Previous research cited in the study indicates RIS could also be used in anti-jamming technology, unmanned aerial vehicle communication and radio surveillance. These are areas where older optimization tools often struggle. The European Space Agency has further highlighted RIS as a candidate technology for satellite-to-ground communications, where controllable reflection and redirection of signals could help route links around physical obstacles like mountains or tall buildings.
Researchers from Fudan University, the University of Sydney and the Commonwealth Scientific and Industrial Research Organization note that, when combined with artificial intelligence, this technology could significantly enhance the security of air-to-ground Internet of Things links. This makes the technology relevant not just for stealth fighters, but for the vast ecosystem of connected devices expected to populate the smart cities of the future.
Challenges and Limitations
Despite the promising potential, the researchers are explicit about the current limitations of the technology. The study primarily presents a theoretical and experimental framework rather than a deployed weapon system. Significant challenges remain in materials science, durability, control electronics and the complexity of real-world electromagnetic environments.
Harvested power levels are currently modest. While the concept of powering a jet engine solely from radar beams remains science fiction for now, the energy could be sufficient for low-power avionics, sensors or communication buffers. Integrating such systems onto fast-moving platforms like jets or missiles would require further breakthroughs to withstand extreme aerodynamic forces and temperature variations.
Furthermore, the efficiency of energy conversion depends heavily on the frequency and intensity of the incoming signal. While higher-frequency 6G signals carry more concentrated energy, current radar systems operate at varying bands that may not be optimal for harvesting. The researchers are careful not to overstate the effect, noting that radar illumination becoming counterproductive is a conceptual shift rather than a near-term operational reality.
Global Race for 6G Dominance
The development of this technology occurs against the backdrop of an intense global race to define and dominate 6G standards. The United States and China are competing fiercely to build space-based data centres and advanced wireless infrastructures that could support artificial intelligence and future connectivity. China’s lead in RIS research could accelerate its ability to deploy reconfigurable networks, improving coverage in non-line-of-sight scenarios where traditional 5G networks struggle.

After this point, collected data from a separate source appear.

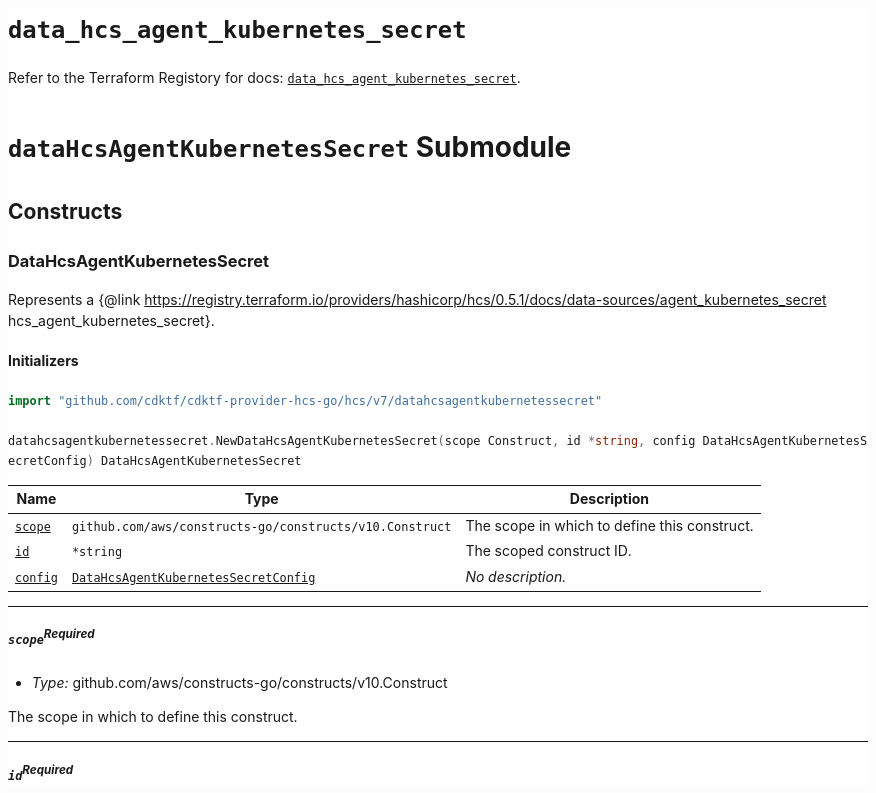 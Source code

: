 # `data_hcs_agent_kubernetes_secret`

Refer to the Terraform Registory for docs: [`data_hcs_agent_kubernetes_secret`](https://registry.terraform.io/providers/hashicorp/hcs/0.5.1/docs/data-sources/agent_kubernetes_secret).

# `dataHcsAgentKubernetesSecret` Submodule <a name="`dataHcsAgentKubernetesSecret` Submodule" id="@cdktf/provider-hcs.dataHcsAgentKubernetesSecret"></a>

## Constructs <a name="Constructs" id="Constructs"></a>

### DataHcsAgentKubernetesSecret <a name="DataHcsAgentKubernetesSecret" id="@cdktf/provider-hcs.dataHcsAgentKubernetesSecret.DataHcsAgentKubernetesSecret"></a>

Represents a {@link https://registry.terraform.io/providers/hashicorp/hcs/0.5.1/docs/data-sources/agent_kubernetes_secret hcs_agent_kubernetes_secret}.

#### Initializers <a name="Initializers" id="@cdktf/provider-hcs.dataHcsAgentKubernetesSecret.DataHcsAgentKubernetesSecret.Initializer"></a>

```go
import "github.com/cdktf/cdktf-provider-hcs-go/hcs/v7/datahcsagentkubernetessecret"

datahcsagentkubernetessecret.NewDataHcsAgentKubernetesSecret(scope Construct, id *string, config DataHcsAgentKubernetesSecretConfig) DataHcsAgentKubernetesSecret
```

| **Name** | **Type** | **Description** |
| --- | --- | --- |
| <code><a href="#@cdktf/provider-hcs.dataHcsAgentKubernetesSecret.DataHcsAgentKubernetesSecret.Initializer.parameter.scope">scope</a></code> | <code>github.com/aws/constructs-go/constructs/v10.Construct</code> | The scope in which to define this construct. |
| <code><a href="#@cdktf/provider-hcs.dataHcsAgentKubernetesSecret.DataHcsAgentKubernetesSecret.Initializer.parameter.id">id</a></code> | <code>*string</code> | The scoped construct ID. |
| <code><a href="#@cdktf/provider-hcs.dataHcsAgentKubernetesSecret.DataHcsAgentKubernetesSecret.Initializer.parameter.config">config</a></code> | <code><a href="#@cdktf/provider-hcs.dataHcsAgentKubernetesSecret.DataHcsAgentKubernetesSecretConfig">DataHcsAgentKubernetesSecretConfig</a></code> | *No description.* |

---

##### `scope`<sup>Required</sup> <a name="scope" id="@cdktf/provider-hcs.dataHcsAgentKubernetesSecret.DataHcsAgentKubernetesSecret.Initializer.parameter.scope"></a>

- *Type:* github.com/aws/constructs-go/constructs/v10.Construct

The scope in which to define this construct.

---

##### `id`<sup>Required</sup> <a name="id" id="@cdktf/provider-hcs.dataHcsAgentKubernetesSecret.DataHcsAgentKubernetesSecret.Initializer.parameter.id"></a>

By including sensing, communication and power into one hardware platform, the device could allow for a range of advanced applications while reducing eavesdropping and interference. If successful, this technology could strengthen China’s position in the global tech race while also reshaping how future stealth and communication systems interact with the electromagnetic world.
The Bottom Line
- Chinese researchers developed a smart electromagnetic surface capable of converting ambient radar waves into electrical power.

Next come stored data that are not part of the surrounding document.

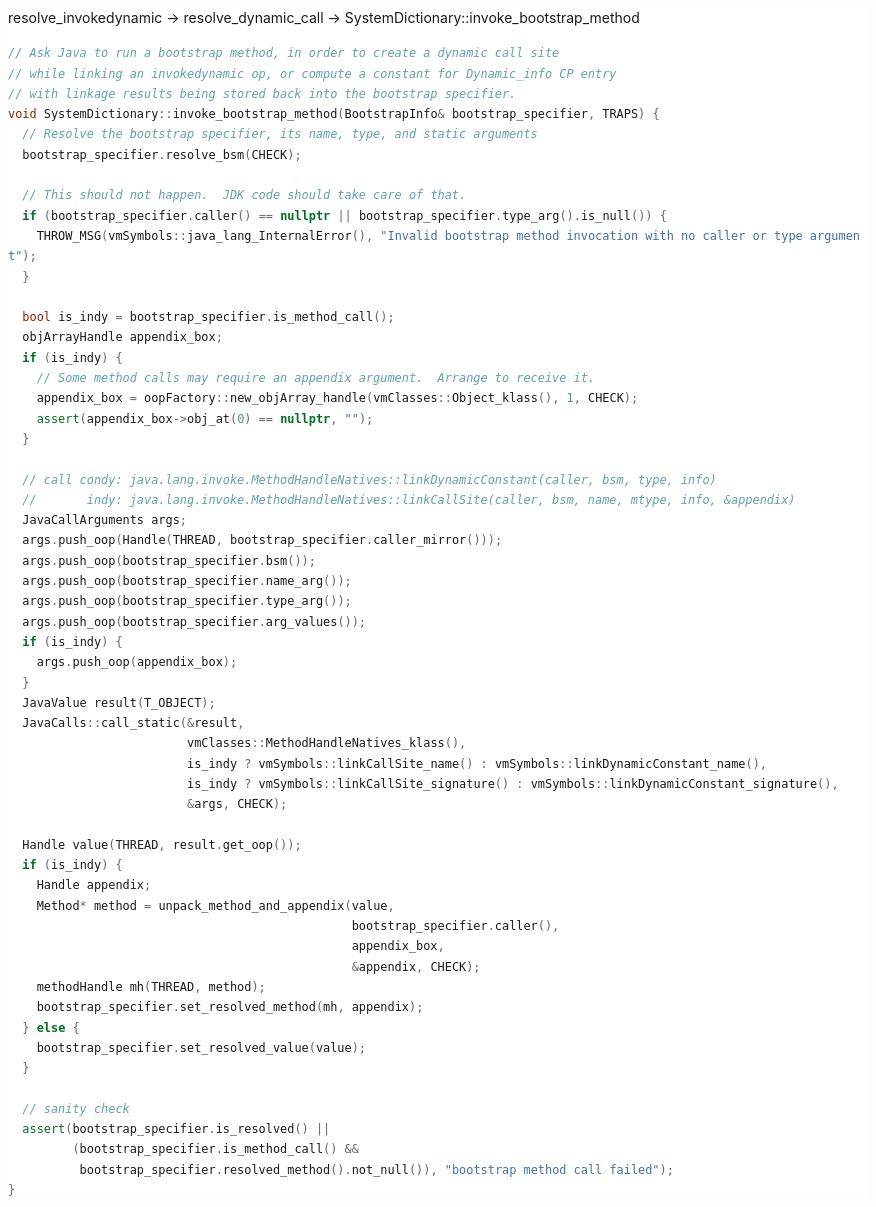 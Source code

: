 resolve_invokedynamic -> resolve_dynamic_call -> SystemDictionary::invoke_bootstrap_method

```cpp
// Ask Java to run a bootstrap method, in order to create a dynamic call site
// while linking an invokedynamic op, or compute a constant for Dynamic_info CP entry
// with linkage results being stored back into the bootstrap specifier.
void SystemDictionary::invoke_bootstrap_method(BootstrapInfo& bootstrap_specifier, TRAPS) {
  // Resolve the bootstrap specifier, its name, type, and static arguments
  bootstrap_specifier.resolve_bsm(CHECK);

  // This should not happen.  JDK code should take care of that.
  if (bootstrap_specifier.caller() == nullptr || bootstrap_specifier.type_arg().is_null()) {
    THROW_MSG(vmSymbols::java_lang_InternalError(), "Invalid bootstrap method invocation with no caller or type argument");
  }

  bool is_indy = bootstrap_specifier.is_method_call();
  objArrayHandle appendix_box;
  if (is_indy) {
    // Some method calls may require an appendix argument.  Arrange to receive it.
    appendix_box = oopFactory::new_objArray_handle(vmClasses::Object_klass(), 1, CHECK);
    assert(appendix_box->obj_at(0) == nullptr, "");
  }

  // call condy: java.lang.invoke.MethodHandleNatives::linkDynamicConstant(caller, bsm, type, info)
  //       indy: java.lang.invoke.MethodHandleNatives::linkCallSite(caller, bsm, name, mtype, info, &appendix)
  JavaCallArguments args;
  args.push_oop(Handle(THREAD, bootstrap_specifier.caller_mirror()));
  args.push_oop(bootstrap_specifier.bsm());
  args.push_oop(bootstrap_specifier.name_arg());
  args.push_oop(bootstrap_specifier.type_arg());
  args.push_oop(bootstrap_specifier.arg_values());
  if (is_indy) {
    args.push_oop(appendix_box);
  }
  JavaValue result(T_OBJECT);
  JavaCalls::call_static(&result,
                         vmClasses::MethodHandleNatives_klass(),
                         is_indy ? vmSymbols::linkCallSite_name() : vmSymbols::linkDynamicConstant_name(),
                         is_indy ? vmSymbols::linkCallSite_signature() : vmSymbols::linkDynamicConstant_signature(),
                         &args, CHECK);

  Handle value(THREAD, result.get_oop());
  if (is_indy) {
    Handle appendix;
    Method* method = unpack_method_and_appendix(value,
                                                bootstrap_specifier.caller(),
                                                appendix_box,
                                                &appendix, CHECK);
    methodHandle mh(THREAD, method);
    bootstrap_specifier.set_resolved_method(mh, appendix);
  } else {
    bootstrap_specifier.set_resolved_value(value);
  }

  // sanity check
  assert(bootstrap_specifier.is_resolved() ||
         (bootstrap_specifier.is_method_call() &&
          bootstrap_specifier.resolved_method().not_null()), "bootstrap method call failed");
}
```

- The technology uses reconfigurable intelligent surfaces (RIS) to manipulate waves in real-time without traditional batteries.

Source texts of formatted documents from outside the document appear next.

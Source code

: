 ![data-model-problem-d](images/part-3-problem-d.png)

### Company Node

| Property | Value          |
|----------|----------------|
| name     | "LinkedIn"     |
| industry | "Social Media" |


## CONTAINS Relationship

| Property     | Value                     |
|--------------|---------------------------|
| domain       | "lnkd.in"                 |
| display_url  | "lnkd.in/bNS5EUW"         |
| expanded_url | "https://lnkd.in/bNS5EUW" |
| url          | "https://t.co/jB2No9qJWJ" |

- Applications include powering stealth aircraft systems using enemy radar beams and enhancing 6G telecommunications.
- The system supports electromagnetic cooperative stealth, allowing multiple platforms to reduce their detectability together.
- Prototypes can perform beam steering up to plus or minus 45 degrees and create intentional radio dead zones for security.
- Challenges remain regarding power efficiency, materials durability and integration into fast-moving military platforms.